Stored data entries:
▼
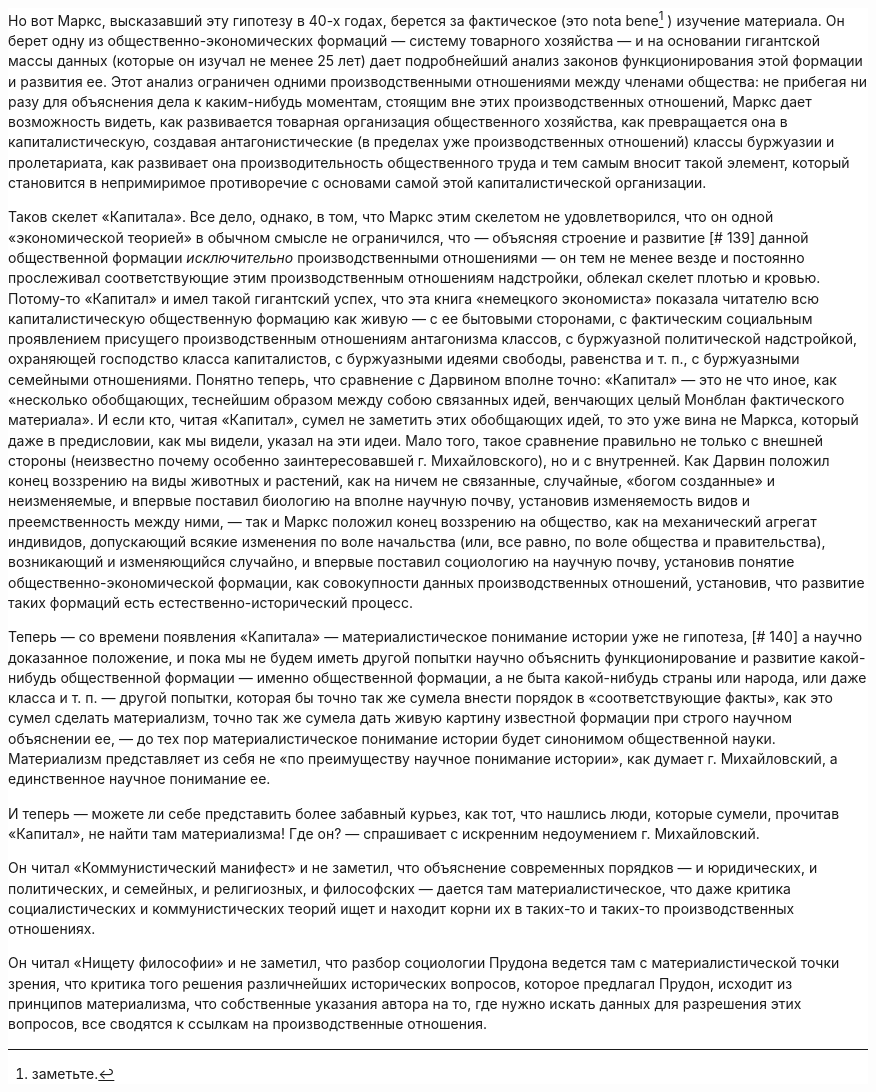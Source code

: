 Но вот Маркс, высказавший эту гипотезу в 40-х годах, берется за фактическое (это nota bene[^*] ) изучение материала. Он берет одну из общественно-экономических формаций — систему товарного хозяйства — и на основании гигантской массы данных (которые он изучал не менее 25 лет) дает подробнейший анализ законов функционирования этой формации и развития ее. Этот анализ ограничен одними производственными отношениями между членами общества: не прибегая ни разу для объяснения дела к каким-нибудь моментам, стоящим вне этих производственных отношений, Маркс дает возможность видеть, как развивается товарная организация общественного хозяйства, как превращается она в капиталистическую, создавая антагонистические (в пределах уже производственных отношений) классы буржуазии и пролетариата, как развивает она производительность общественного труда и тем самым вносит такой элемент, который становится в непримиримое противоречие с основами самой этой капиталистической организации.

[^*]: заметьте.

Таков скелет «Капитала». Все дело, однако, в том, что Маркс этим скелетом не удовлетворился, что он одной «экономической теорией» в обычном смысле не ограничился, что — объясняя строение и развитие [# 139] данной общественной формации *исключительно* производственными отношениями — он тем не менее везде и постоянно прослеживал соответствующие этим производственным отношениям надстройки, облекал скелет плотью и кровью. Потому-то «Капитал» и имел такой гигантский успех, что эта книга «немецкого экономиста» показала читателю всю капиталистическую общественную формацию как живую — с ее бытовыми сторонами, с фактическим социальным проявлением присущего производственным отношениям антагонизма классов, с буржуазной политической надстройкой, охраняющей господство класса капиталистов, с буржуазными идеями свободы, равенства и т. п., с буржуазными семейными отношениями. Понятно теперь, что сравнение с Дарвином вполне точно: «Капитал» — это не что иное, как «несколько обобщающих, теснейшим образом между собою связанных идей, венчающих целый Монблан фактического материала». И если кто, читая «Капитал», сумел не заметить этих обобщающих идей, то это уже вина не Маркса, который даже в предисловии, как мы видели, указал на эти идеи. Мало того, такое сравнение правильно не только с внешней стороны (неизвестно почему особенно заинтересовавшей г. Михайловского), но и с внутренней. Как Дарвин положил конец воззрению на виды животных и растений, как на ничем не связанные, случайные, «богом созданные» и неизменяемые, и впервые поставил биологию на вполне научную почву, установив изменяемость видов и преемственность между ними, — так и Маркс положил конец воззрению на общество, как на механический агрегат индивидов, допускающий всякие изменения по воле начальства (или, все равно, по воле общества и правительства), возникающий и изменяющийся случайно, и впервые поставил социологию на научную почву, установив понятие общественно-экономической формации, как совокупности данных производственных отношений, установив, что развитие таких формаций есть естественно-исторический процесс.

Теперь — со времени появления «Капитала» — материалистическое понимание истории уже не гипотеза, [# 140] а научно доказанное положение, и пока мы не будем иметь другой попытки научно объяснить функционирование и развитие какой-нибудь общественной формации — именно общественной формации, а не быта какой-нибудь страны или народа, или даже класса и т. п. — другой попытки, которая бы точно так же сумела внести порядок в «соответствующие факты», как это сумел сделать материализм, точно так же сумела дать живую картину известной формации при строго научном объяснении ее, — до тех пор материалистическое понимание истории будет синонимом общественной науки. Материализм представляет из себя не «по преимуществу научное понимание истории», как думает г. Михайловский, а единственное научное понимание ее.

И теперь — можете ли себе представить более забавный курьез, как тот, что нашлись люди, которые сумели, прочитав «Капитал», не найти там материализма! Где он? — спрашивает с искренним недоумением г. Михайловский.

Он читал «Коммунистический манифест» и не заметил, что объяснение современных порядков — и юридических, и политических, и семейных, и религиозных, и философских — дается там материалистическое, что даже критика социалистических и коммунистических теорий ищет и находит корни их в таких-то и таких-то производственных отношениях.

Он читал «Нищету философии» и не заметил, что разбор социологии Прудона ведется там с материалистической точки зрения, что критика того решения различнейших исторических вопросов, которое предлагал Прудон, исходит из принципов материализма, что собственные указания автора на то, где нужно искать данных для разрешения этих вопросов, все сводятся к ссылкам на производственные отношения.


[^*]: — так! Ред.
[^**]: — заранее, независимо от опыта. Ред.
▲
WHAT YOU HAVE TO DO:
Except for the pictures, set down each line of the records exactly as it appears.

RESULT:
Source code

: Но вот Маркс, высказавший эту гипотезу в 40-х годах, берется за фактическое (это nota bene[^*] ) изучение материала. Он берет одну из общественно-экономических формаций — систему товарного хозяйства — и на основании гигантской массы данных (которые он изучал не менее 25 лет) дает подробнейший анализ законов функционирования этой формации и развития ее. Этот анализ ограничен одними производственными отношениями между членами общества: не прибегая ни разу для объяснения дела к каким-нибудь моментам, стоящим вне этих производственных отношений, Маркс дает возможность видеть, как развивается товарная организация общественного хозяйства, как превращается она в капиталистическую, создавая антагонистические (в пределах уже производственных отношений) классы буржуазии и пролетариата, как развивает она производительность общественного труда и тем самым вносит такой элемент, который становится в непримиримое противоречие с основами самой этой капиталистической организации.

[^*]: заметьте.

Таков скелет «Капитала». Все дело, однако, в том, что Маркс этим скелетом не удовлетворился, что он одной «экономической теорией» в обычном смысле не ограничился, что — объясняя строение и развитие [# 139] данной общественной формации *исключительно* производственными отношениями — он тем не менее везде и постоянно прослеживал соответствующие этим производственным отношениям надстройки, облекал скелет плотью и кровью. Потому-то «Капитал» и имел такой гигантский успех, что эта книга «немецкого экономиста» показала читателю всю капиталистическую общественную формацию как живую — с ее бытовыми сторонами, с фактическим социальным проявлением присущего производственным отношениям антагонизма классов, с буржуазной политической надстройкой, охраняющей господство класса капиталистов, с буржуазными идеями свободы, равенства и т. п., с буржуазными семейными отношениями. Понятно теперь, что сравнение с Дарвином вполне точно: «Капитал» — это не что иное, как «несколько обобщающих, теснейшим образом между собою связанных идей, венчающих целый Монблан фактического материала». И если кто, читая «Капитал», сумел не заметить этих обобщающих идей, то это уже вина не Маркса, который даже в предисловии, как мы видели, указал на эти идеи. Мало того, такое сравнение правильно не только с внешней стороны (неизвестно почему особенно заинтересовавшей г. Михайловского), но и с внутренней. Как Дарвин положил конец воззрению на виды животных и растений, как на ничем не связанные, случайные, «богом созданные» и неизменяемые, и впервые поставил биологию на вполне научную почву, установив изменяемость видов и преемственность между ними, — так и Маркс положил конец воззрению на общество, как на механический агрегат индивидов, допускающий всякие изменения по воле начальства (или, все равно, по воле общества и правительства), возникающий и изменяющийся случайно, и впервые поставил социологию на научную почву, установив понятие общественно-экономической формации, как совокупности данных производственных отношений, установив, что развитие таких формаций есть естественно-исторический процесс.

Теперь — со времени появления «Капитала» — материалистическое понимание истории уже не гипотеза, [# 140] а научно доказанное положение, и пока мы не будем иметь другой попытки научно объяснить функционирование и развитие какой-нибудь общественной формации — именно общественной формации, а не быта какой-нибудь страны или народа, или даже класса и т. п. — другой попытки, которая бы точно так же сумела внести порядок в «соответствующие факты», как это сумел сделать материализм, точно так же сумела дать живую картину известной формации при строго научном объяснении ее, — до тех пор материалистическое понимание истории будет синонимом общественной науки. Материализм представляет из себя не «по преимуществу научное понимание истории», как думает г. Михайловский, а единственное научное понимание ее.

И теперь — можете ли себе представить более забавный курьез, как тот, что нашлись люди, которые сумели, прочитав «Капитал», не найти там материализма! Где он? — спрашивает с искренним недоумением г. Михайловский.

Он читал «Коммунистический манифест» и не заметил, что объяснение современных порядков — и юридических, и политических, и семейных, и религиозных, и философских — дается там материалистическое, что даже критика социалистических и коммунистических теорий ищет и находит корни их в таких-то и таких-то производственных отношениях.

Он читал «Нищету философии» и не заметил, что разбор социологии Прудона ведется там с материалистической точки зрения, что критика того решения различнейших исторических вопросов, которое предлагал Прудон, исходит из принципов материализма, что собственные указания автора на то, где нужно искать данных для разрешения этих вопросов, все сводятся к ссылкам на производственные отношения.


[^*]: — так! Ред.
[^**]: — заранее, независимо от опыта. Ред.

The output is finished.